Start of RECORDS PROVIDED

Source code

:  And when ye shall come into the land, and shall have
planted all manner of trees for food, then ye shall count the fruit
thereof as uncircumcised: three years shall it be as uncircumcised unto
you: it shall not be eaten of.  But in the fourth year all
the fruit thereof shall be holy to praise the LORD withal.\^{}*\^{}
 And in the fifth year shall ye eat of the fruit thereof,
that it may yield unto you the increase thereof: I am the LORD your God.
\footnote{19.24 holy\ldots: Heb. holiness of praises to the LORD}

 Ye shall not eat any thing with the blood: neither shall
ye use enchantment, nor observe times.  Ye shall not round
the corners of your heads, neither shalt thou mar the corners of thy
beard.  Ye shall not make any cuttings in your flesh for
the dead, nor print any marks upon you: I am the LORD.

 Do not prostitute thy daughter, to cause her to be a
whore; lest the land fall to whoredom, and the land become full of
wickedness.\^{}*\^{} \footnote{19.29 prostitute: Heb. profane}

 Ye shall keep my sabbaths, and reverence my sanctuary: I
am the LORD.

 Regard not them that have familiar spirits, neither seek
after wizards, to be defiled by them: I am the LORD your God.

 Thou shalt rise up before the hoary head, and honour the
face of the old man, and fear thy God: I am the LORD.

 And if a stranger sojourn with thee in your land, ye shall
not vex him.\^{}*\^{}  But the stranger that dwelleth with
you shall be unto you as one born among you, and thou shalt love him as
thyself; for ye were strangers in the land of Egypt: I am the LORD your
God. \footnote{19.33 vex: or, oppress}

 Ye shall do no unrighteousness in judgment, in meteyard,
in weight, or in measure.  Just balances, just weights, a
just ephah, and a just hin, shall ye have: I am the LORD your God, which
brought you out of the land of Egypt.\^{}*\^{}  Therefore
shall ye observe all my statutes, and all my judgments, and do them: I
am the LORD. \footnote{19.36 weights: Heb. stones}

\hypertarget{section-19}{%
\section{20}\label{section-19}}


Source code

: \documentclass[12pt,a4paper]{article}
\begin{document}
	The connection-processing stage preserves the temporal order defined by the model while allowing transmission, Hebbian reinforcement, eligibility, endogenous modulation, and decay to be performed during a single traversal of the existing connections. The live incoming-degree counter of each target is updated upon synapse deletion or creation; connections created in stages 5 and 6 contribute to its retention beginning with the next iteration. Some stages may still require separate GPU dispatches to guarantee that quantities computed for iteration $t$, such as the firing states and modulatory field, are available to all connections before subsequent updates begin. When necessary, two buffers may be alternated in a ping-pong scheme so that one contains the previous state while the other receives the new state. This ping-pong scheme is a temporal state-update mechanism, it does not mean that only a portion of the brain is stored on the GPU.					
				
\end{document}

End of RECORDS PROVIDED

THE PROBLEM:
Up to and including the line with "the corners of your", print every line of the records from the start.

WRITTEN RESPONSE:
Source code

:  And when ye shall come into the land, and shall have
planted all manner of trees for food, then ye shall count the fruit
thereof as uncircumcised: three years shall it be as uncircumcised unto
you: it shall not be eaten of.  But in the fourth year all
the fruit thereof shall be holy to praise the LORD withal.\^{}*\^{}
 And in the fifth year shall ye eat of the fruit thereof,
that it may yield unto you the increase thereof: I am the LORD your God.
\footnote{19.24 holy\ldots: Heb. holiness of praises to the LORD}

 Ye shall not eat any thing with the blood: neither shall
ye use enchantment, nor observe times.  Ye shall not round
the corners of your heads, neither shalt thou mar the corners of thy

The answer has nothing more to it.